Entries follow. Set all of them down as they stand.

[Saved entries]
++++++

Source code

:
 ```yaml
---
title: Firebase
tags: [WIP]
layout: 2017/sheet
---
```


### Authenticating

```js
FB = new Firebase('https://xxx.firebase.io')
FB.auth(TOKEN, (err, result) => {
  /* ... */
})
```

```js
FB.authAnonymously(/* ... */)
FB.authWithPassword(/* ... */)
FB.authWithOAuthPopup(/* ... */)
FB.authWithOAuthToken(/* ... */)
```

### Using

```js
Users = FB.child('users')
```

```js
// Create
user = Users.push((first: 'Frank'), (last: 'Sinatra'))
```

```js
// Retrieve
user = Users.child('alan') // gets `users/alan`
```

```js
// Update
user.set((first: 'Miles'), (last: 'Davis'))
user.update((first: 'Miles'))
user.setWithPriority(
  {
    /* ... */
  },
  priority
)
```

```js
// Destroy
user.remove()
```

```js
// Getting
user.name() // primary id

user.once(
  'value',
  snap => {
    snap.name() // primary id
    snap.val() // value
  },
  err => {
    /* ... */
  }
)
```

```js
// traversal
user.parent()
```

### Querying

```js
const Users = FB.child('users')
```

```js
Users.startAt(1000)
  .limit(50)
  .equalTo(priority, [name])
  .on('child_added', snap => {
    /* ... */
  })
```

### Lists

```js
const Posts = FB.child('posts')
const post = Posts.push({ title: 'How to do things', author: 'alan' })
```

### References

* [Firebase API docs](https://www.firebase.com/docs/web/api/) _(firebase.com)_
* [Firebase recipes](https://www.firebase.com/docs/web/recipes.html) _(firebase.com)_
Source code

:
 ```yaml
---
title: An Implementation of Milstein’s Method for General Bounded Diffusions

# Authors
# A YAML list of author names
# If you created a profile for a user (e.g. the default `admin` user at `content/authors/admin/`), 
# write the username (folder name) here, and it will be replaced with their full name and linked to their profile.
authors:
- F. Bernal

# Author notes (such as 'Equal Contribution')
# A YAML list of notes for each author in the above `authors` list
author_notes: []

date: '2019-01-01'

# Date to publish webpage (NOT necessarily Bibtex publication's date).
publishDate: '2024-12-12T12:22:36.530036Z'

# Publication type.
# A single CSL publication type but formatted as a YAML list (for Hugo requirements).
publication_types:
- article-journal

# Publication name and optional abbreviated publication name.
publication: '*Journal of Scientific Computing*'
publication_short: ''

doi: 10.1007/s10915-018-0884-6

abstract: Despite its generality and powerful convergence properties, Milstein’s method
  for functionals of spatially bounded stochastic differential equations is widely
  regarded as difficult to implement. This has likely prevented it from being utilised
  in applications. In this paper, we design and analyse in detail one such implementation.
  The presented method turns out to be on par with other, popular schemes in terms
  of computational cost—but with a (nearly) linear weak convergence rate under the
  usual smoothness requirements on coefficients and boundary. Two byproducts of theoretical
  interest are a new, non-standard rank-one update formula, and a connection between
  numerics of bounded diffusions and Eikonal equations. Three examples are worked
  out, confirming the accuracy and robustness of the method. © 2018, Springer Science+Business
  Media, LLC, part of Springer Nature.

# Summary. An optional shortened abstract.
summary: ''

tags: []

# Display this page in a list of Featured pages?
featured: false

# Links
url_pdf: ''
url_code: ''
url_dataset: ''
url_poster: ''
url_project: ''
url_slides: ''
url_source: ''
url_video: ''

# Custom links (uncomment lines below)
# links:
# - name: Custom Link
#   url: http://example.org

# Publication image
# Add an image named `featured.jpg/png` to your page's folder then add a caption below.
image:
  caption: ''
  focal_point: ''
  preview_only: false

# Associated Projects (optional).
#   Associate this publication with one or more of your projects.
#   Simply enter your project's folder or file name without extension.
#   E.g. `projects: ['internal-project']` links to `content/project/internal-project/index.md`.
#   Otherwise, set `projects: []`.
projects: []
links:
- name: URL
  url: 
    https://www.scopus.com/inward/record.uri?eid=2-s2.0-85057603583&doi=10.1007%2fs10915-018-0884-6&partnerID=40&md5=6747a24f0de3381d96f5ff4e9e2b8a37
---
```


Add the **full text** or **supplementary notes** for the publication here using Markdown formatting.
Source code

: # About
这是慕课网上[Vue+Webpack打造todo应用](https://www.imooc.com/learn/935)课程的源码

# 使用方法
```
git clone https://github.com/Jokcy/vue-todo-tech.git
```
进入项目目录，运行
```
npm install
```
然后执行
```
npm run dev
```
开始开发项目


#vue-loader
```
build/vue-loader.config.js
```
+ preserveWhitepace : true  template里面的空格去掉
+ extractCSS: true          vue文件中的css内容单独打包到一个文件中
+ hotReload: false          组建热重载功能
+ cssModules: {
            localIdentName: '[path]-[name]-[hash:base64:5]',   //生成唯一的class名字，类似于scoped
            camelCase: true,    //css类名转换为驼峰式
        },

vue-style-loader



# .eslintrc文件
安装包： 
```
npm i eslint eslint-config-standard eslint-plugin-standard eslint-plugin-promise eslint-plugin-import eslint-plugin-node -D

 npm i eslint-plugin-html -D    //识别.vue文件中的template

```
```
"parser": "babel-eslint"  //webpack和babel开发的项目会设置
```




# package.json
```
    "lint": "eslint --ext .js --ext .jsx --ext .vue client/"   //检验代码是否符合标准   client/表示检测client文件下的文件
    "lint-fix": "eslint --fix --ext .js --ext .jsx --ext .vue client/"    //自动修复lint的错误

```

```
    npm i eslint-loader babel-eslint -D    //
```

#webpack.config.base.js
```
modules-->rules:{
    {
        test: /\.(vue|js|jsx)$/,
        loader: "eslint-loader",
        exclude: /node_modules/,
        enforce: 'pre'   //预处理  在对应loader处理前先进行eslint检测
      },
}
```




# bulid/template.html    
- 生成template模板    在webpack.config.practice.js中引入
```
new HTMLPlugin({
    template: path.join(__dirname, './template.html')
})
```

++++++

## COMPLETED TASK
Source code

:
 ```yaml
---
title: Firebase
tags: [WIP]
layout: 2017/sheet
---
```


### Authenticating

```js
FB = new Firebase('https://xxx.firebase.io')
FB.auth(TOKEN, (err, result) => {
  /* ... */
})
```

```js
FB.authAnonymously(/* ... */)
FB.authWithPassword(/* ... */)
FB.authWithOAuthPopup(/* ... */)
FB.authWithOAuthToken(/* ... */)
```

### Using

```js
Users = FB.child('users')
```

```js
// Create
user = Users.push((first: 'Frank'), (last: 'Sinatra'))
```

```js
// Retrieve
user = Users.child('alan') // gets `users/alan`
```

```js
// Update
user.set((first: 'Miles'), (last: 'Davis'))
user.update((first: 'Miles'))
user.setWithPriority(
  {
    /* ... */
  },
  priority
)
```

```js
// Destroy
user.remove()
```

```js
// Getting
user.name() // primary id

user.once(
  'value',
  snap => {
    snap.name() // primary id
    snap.val() // value
  },
  err => {
    /* ... */
  }
)
```

```js
// traversal
user.parent()
```

### Querying

```js
const Users = FB.child('users')
```

```js
Users.startAt(1000)
  .limit(50)
  .equalTo(priority, [name])
  .on('child_added', snap => {
    /* ... */
  })
```

### Lists

```js
const Posts = FB.child('posts')
const post = Posts.push({ title: 'How to do things', author: 'alan' })
```

### References

* [Firebase API docs](https://www.firebase.com/docs/web/api/) _(firebase.com)_
* [Firebase recipes](https://www.firebase.com/docs/web/recipes.html) _(firebase.com)_
Source code

:
 ```yaml
---
title: An Implementation of Milstein’s Method for General Bounded Diffusions

# Authors
# A YAML list of author names
# If you created a profile for a user (e.g. the default `admin` user at `content/authors/admin/`), 
# write the username (folder name) here, and it will be replaced with their full name and linked to their profile.
authors:
- F. Bernal

# Author notes (such as 'Equal Contribution')
# A YAML list of notes for each author in the above `authors` list
author_notes: []

date: '2019-01-01'

# Date to publish webpage (NOT necessarily Bibtex publication's date).
publishDate: '2024-12-12T12:22:36.530036Z'

# Publication type.
# A single CSL publication type but formatted as a YAML list (for Hugo requirements).
publication_types:
- article-journal

# Publication name and optional abbreviated publication name.
publication: '*Journal of Scientific Computing*'
publication_short: ''

doi: 10.1007/s10915-018-0884-6

abstract: Despite its generality and powerful convergence properties, Milstein’s method
  for functionals of spatially bounded stochastic differential equations is widely
  regarded as difficult to implement. This has likely prevented it from being utilised
  in applications. In this paper, we design and analyse in detail one such implementation.
  The presented method turns out to be on par with other, popular schemes in terms
  of computational cost—but with a (nearly) linear weak convergence rate under the
  usual smoothness requirements on coefficients and boundary. Two byproducts of theoretical
  interest are a new, non-standard rank-one update formula, and a connection between
  numerics of bounded diffusions and Eikonal equations. Three examples are worked
  out, confirming the accuracy and robustness of the method. © 2018, Springer Science+Business
  Media, LLC, part of Springer Nature.

# Summary. An optional shortened abstract.
summary: ''

tags: []

# Display this page in a list of Featured pages?
featured: false

# Links
url_pdf: ''
url_code: ''
url_dataset: ''
url_poster: ''
url_project: ''
url_slides: ''
url_source: ''
url_video: ''

# Custom links (uncomment lines below)
# links:
# - name: Custom Link
#   url: http://example.org

# Publication image
# Add an image named `featured.jpg/png` to your page's folder then add a caption below.
image:
  caption: ''
  focal_point: ''
  preview_only: false

# Associated Projects (optional).
#   Associate this publication with one or more of your projects.
#   Simply enter your project's folder or file name without extension.
#   E.g. `projects: ['internal-project']` links to `content/project/internal-project/index.md`.
#   Otherwise, set `projects: []`.
projects: []
links:
- name: URL
  url: 
    https://www.scopus.com/inward/record.uri?eid=2-s2.0-85057603583&doi=10.1007%2fs10915-018-0884-6&partnerID=40&md5=6747a24f0de3381d96f5ff4e9e2b8a37
---
```


Add the **full text** or **supplementary notes** for the publication here using Markdown formatting.
Source code

: # About
这是慕课网上[Vue+Webpack打造todo应用](https://www.imooc.com/learn/935)课程的源码

# 使用方法
```
git clone https://github.com/Jokcy/vue-todo-tech.git
```
进入项目目录，运行
```
npm install
```
然后执行
```
npm run dev
```
开始开发项目


#vue-loader
```
build/vue-loader.config.js
```
+ preserveWhitepace : true  template里面的空格去掉
+ extractCSS: true          vue文件中的css内容单独打包到一个文件中
+ hotReload: false          组建热重载功能
+ cssModules: {
            localIdentName: '[path]-[name]-[hash:base64:5]',   //生成唯一的class名字，类似于scoped
            camelCase: true,    //css类名转换为驼峰式
        },

vue-style-loader



# .eslintrc文件
安装包： 
```
npm i eslint eslint-config-standard eslint-plugin-standard eslint-plugin-promise eslint-plugin-import eslint-plugin-node -D

 npm i eslint-plugin-html -D    //识别.vue文件中的template

```
```
"parser": "babel-eslint"  //webpack和babel开发的项目会设置
```




# package.json
```
    "lint": "eslint --ext .js --ext .jsx --ext .vue client/"   //检验代码是否符合标准   client/表示检测client文件下的文件
    "lint-fix": "eslint --fix --ext .js --ext .jsx --ext .vue client/"    //自动修复lint的错误

```

```
    npm i eslint-loader babel-eslint -D    //
```

#webpack.config.base.js
```
modules-->rules:{
    {
        test: /\.(vue|js|jsx)$/,
        loader: "eslint-loader",
        exclude: /node_modules/,
        enforce: 'pre'   //预处理  在对应loader处理前先进行eslint检测
      },
}
```




# bulid/template.html    
- 生成template模板    在webpack.config.practice.js中引入
```
new HTMLPlugin({
    template: path.join(__dirname, './template.html')
})
```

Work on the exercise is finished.